What the task asks
Pull every line containing "feedback" out of the material below.

Provided records
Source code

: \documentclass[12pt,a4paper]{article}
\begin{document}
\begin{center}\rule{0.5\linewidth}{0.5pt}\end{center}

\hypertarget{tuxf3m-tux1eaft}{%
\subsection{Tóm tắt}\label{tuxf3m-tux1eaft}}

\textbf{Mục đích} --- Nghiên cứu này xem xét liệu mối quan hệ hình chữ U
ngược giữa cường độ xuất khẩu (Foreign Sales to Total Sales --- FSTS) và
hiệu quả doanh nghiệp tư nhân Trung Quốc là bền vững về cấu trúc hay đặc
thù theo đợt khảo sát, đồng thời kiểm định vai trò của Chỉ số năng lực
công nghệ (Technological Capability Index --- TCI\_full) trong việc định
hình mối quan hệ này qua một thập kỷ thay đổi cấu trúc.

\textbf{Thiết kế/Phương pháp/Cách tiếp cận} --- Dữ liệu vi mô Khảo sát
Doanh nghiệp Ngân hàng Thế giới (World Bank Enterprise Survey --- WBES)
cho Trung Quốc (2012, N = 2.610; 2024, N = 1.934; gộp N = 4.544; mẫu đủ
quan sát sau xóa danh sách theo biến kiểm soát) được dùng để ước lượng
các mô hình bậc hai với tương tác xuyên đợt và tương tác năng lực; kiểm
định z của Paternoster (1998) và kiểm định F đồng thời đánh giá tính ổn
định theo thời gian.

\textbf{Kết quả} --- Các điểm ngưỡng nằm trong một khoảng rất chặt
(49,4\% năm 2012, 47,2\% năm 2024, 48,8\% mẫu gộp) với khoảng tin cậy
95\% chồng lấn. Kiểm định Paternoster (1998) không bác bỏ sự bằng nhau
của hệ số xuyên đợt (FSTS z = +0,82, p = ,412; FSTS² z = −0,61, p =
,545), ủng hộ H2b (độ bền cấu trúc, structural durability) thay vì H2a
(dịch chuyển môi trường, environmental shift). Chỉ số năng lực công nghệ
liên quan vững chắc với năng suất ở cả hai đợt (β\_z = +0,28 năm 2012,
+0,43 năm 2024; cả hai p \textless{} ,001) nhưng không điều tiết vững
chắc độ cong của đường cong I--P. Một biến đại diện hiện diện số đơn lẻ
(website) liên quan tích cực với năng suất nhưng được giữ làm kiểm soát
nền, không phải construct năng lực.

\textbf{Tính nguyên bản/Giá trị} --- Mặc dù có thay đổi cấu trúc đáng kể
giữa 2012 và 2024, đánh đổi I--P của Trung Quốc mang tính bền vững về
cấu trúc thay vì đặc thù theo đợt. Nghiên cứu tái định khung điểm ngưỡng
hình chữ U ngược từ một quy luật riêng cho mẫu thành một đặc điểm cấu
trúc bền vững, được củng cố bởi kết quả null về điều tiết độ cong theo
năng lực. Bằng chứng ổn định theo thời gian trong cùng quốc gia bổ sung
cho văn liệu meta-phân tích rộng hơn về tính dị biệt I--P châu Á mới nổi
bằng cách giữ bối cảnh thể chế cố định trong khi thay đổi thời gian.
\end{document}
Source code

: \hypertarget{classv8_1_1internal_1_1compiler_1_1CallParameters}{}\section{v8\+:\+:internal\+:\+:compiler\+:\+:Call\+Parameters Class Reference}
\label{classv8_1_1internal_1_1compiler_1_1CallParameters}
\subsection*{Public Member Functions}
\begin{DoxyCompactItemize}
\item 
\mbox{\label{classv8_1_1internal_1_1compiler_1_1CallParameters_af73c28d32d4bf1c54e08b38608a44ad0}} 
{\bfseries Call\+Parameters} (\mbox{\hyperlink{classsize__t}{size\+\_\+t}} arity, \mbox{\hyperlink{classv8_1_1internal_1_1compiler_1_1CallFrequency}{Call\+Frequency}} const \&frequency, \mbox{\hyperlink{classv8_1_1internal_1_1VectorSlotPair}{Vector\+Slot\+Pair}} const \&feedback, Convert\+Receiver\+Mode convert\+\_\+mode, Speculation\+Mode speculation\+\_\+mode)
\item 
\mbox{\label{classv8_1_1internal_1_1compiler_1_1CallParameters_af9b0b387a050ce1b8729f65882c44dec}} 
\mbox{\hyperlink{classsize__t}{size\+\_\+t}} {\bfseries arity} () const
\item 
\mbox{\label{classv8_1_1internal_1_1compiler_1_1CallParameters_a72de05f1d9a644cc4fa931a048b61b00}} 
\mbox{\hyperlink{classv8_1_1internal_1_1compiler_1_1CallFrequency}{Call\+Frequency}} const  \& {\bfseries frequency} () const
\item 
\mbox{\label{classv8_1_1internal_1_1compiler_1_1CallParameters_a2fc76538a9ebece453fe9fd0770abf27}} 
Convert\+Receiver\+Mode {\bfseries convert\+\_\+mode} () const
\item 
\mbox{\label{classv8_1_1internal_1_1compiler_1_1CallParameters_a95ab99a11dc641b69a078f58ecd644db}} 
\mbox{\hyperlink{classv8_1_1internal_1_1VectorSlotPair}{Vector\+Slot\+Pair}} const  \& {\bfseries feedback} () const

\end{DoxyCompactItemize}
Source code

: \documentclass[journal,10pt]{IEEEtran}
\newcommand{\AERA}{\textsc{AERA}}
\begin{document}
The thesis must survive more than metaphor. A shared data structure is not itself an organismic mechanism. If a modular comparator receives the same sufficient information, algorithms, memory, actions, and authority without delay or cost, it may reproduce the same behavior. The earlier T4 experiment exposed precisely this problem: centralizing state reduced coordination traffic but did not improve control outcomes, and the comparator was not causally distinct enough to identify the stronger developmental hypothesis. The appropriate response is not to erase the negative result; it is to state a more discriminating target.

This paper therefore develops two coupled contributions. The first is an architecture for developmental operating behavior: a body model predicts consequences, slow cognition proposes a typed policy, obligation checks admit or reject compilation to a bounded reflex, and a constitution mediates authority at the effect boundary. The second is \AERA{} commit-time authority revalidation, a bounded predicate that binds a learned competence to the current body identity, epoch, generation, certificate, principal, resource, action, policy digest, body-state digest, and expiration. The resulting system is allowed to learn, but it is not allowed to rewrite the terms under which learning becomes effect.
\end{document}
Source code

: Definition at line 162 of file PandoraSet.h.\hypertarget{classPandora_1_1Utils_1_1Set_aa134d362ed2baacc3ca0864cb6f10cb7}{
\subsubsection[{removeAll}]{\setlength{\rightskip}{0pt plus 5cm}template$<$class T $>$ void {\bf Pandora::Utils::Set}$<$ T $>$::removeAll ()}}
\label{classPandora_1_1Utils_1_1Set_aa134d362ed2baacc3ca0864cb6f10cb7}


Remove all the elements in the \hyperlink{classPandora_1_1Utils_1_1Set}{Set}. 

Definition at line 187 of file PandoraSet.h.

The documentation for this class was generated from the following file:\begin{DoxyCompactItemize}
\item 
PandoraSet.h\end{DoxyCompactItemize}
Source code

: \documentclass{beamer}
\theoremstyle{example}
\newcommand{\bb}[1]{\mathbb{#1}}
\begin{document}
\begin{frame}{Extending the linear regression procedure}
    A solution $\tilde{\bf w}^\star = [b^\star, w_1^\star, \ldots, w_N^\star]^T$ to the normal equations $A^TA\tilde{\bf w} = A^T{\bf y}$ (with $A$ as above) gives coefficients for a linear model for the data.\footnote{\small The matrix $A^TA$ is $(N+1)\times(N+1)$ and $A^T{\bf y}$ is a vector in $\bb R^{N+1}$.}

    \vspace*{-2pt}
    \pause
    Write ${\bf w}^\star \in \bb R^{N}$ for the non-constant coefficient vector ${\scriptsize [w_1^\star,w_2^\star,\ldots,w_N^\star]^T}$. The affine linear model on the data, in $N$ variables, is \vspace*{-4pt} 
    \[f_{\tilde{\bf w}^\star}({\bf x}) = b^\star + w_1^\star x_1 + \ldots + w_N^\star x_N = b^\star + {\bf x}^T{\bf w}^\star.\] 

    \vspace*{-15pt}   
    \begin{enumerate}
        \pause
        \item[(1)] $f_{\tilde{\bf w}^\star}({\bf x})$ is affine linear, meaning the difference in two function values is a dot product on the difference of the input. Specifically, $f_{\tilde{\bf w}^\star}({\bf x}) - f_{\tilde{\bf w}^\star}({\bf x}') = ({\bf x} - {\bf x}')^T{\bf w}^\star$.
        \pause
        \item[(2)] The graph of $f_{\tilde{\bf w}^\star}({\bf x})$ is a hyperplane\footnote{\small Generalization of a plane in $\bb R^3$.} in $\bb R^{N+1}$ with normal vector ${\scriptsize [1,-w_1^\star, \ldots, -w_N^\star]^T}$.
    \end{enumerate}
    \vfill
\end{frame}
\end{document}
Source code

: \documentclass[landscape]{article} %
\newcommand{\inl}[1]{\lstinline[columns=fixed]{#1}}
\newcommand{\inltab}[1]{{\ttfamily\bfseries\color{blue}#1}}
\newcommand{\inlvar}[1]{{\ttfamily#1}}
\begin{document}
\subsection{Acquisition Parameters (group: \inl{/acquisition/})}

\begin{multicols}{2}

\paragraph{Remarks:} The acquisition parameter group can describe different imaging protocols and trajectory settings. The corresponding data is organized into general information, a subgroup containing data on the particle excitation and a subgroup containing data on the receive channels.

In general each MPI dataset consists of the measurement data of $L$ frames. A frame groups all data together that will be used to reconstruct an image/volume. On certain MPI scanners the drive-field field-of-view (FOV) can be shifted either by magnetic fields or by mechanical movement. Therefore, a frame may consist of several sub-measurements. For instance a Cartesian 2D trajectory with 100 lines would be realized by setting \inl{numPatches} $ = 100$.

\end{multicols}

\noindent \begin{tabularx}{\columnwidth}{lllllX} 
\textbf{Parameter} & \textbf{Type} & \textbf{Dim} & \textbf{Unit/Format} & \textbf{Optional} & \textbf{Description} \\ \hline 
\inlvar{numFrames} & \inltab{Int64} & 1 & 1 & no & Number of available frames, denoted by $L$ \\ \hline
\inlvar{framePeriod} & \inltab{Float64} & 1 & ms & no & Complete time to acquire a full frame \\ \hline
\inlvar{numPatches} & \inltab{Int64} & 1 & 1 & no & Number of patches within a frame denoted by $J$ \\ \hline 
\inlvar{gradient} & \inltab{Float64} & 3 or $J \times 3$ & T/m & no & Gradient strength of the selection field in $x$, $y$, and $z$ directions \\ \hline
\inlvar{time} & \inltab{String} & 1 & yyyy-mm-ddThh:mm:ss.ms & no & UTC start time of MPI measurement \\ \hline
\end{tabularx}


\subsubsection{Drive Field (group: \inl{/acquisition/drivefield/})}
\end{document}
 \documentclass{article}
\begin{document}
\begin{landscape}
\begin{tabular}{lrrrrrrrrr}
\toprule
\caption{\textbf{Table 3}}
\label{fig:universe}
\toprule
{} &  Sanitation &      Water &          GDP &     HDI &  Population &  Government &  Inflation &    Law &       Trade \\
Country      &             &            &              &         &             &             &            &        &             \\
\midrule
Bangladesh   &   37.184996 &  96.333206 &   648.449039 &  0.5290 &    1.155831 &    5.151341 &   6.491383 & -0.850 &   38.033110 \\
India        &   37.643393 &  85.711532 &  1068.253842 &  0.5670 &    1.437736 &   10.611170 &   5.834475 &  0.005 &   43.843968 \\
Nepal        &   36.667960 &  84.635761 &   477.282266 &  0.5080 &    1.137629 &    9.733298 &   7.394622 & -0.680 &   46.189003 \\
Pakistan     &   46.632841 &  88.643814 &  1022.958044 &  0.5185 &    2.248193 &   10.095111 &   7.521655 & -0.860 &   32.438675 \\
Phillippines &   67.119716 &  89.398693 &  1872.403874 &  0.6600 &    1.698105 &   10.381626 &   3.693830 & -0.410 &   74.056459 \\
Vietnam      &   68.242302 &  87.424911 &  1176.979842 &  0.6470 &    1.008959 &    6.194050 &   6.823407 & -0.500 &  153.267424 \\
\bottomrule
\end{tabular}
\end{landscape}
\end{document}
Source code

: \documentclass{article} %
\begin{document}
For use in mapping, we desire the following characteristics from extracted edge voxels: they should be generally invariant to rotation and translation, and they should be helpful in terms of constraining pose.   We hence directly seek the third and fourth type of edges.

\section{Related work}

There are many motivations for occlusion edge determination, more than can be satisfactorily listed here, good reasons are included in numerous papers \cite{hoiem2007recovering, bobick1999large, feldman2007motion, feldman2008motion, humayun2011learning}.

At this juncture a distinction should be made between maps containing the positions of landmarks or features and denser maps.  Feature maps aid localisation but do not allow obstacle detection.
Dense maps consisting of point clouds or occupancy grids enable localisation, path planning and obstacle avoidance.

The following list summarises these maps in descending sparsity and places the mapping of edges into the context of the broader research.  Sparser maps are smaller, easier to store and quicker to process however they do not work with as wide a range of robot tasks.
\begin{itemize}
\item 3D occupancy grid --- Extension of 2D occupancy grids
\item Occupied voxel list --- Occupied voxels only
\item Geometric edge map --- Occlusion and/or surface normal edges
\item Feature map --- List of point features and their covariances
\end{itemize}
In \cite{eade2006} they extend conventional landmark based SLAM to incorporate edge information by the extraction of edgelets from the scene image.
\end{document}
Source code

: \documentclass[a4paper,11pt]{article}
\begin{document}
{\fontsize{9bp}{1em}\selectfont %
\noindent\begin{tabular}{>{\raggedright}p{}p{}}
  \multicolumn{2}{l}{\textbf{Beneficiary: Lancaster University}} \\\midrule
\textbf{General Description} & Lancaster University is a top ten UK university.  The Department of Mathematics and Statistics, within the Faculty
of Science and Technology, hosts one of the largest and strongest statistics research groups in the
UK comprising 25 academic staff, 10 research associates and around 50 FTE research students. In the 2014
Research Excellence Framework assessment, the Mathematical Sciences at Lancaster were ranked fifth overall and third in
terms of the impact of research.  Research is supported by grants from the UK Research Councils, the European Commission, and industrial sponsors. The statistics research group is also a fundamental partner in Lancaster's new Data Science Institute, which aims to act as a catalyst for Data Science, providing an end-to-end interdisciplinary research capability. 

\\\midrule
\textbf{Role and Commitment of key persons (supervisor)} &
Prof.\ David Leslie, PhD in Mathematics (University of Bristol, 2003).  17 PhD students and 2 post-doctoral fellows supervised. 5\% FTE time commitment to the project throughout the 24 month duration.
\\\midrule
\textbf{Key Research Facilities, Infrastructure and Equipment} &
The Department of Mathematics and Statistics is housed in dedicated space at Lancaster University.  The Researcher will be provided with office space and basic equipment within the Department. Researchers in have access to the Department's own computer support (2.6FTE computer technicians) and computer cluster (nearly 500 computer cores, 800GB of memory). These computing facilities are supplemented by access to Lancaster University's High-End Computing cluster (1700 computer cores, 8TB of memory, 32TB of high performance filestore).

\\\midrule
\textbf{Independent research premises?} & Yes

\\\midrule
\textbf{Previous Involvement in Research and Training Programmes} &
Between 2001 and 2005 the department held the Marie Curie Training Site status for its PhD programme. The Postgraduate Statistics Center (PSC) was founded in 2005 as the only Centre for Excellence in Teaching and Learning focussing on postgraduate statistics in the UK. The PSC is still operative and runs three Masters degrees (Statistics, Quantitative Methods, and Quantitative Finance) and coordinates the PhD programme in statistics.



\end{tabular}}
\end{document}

Answer space
{\bfseries Call\+Parameters} (\mbox{\hyperlink{classsize__t}{size\+\_\+t}} arity, \mbox{\hyperlink{classv8_1_1internal_1_1compiler_1_1CallFrequency}{Call\+Frequency}} const \&frequency, \mbox{\hyperlink{classv8_1_1internal_1_1VectorSlotPair}{Vector\+Slot\+Pair}} const \&feedback, Convert\+Receiver\+Mode convert\+\_\+mode, Speculation\+Mode speculation\+\_\+mode)
\mbox{\hyperlink{classv8_1_1internal_1_1VectorSlotPair}{Vector\+Slot\+Pair}} const  \& {\bfseries feedback} () const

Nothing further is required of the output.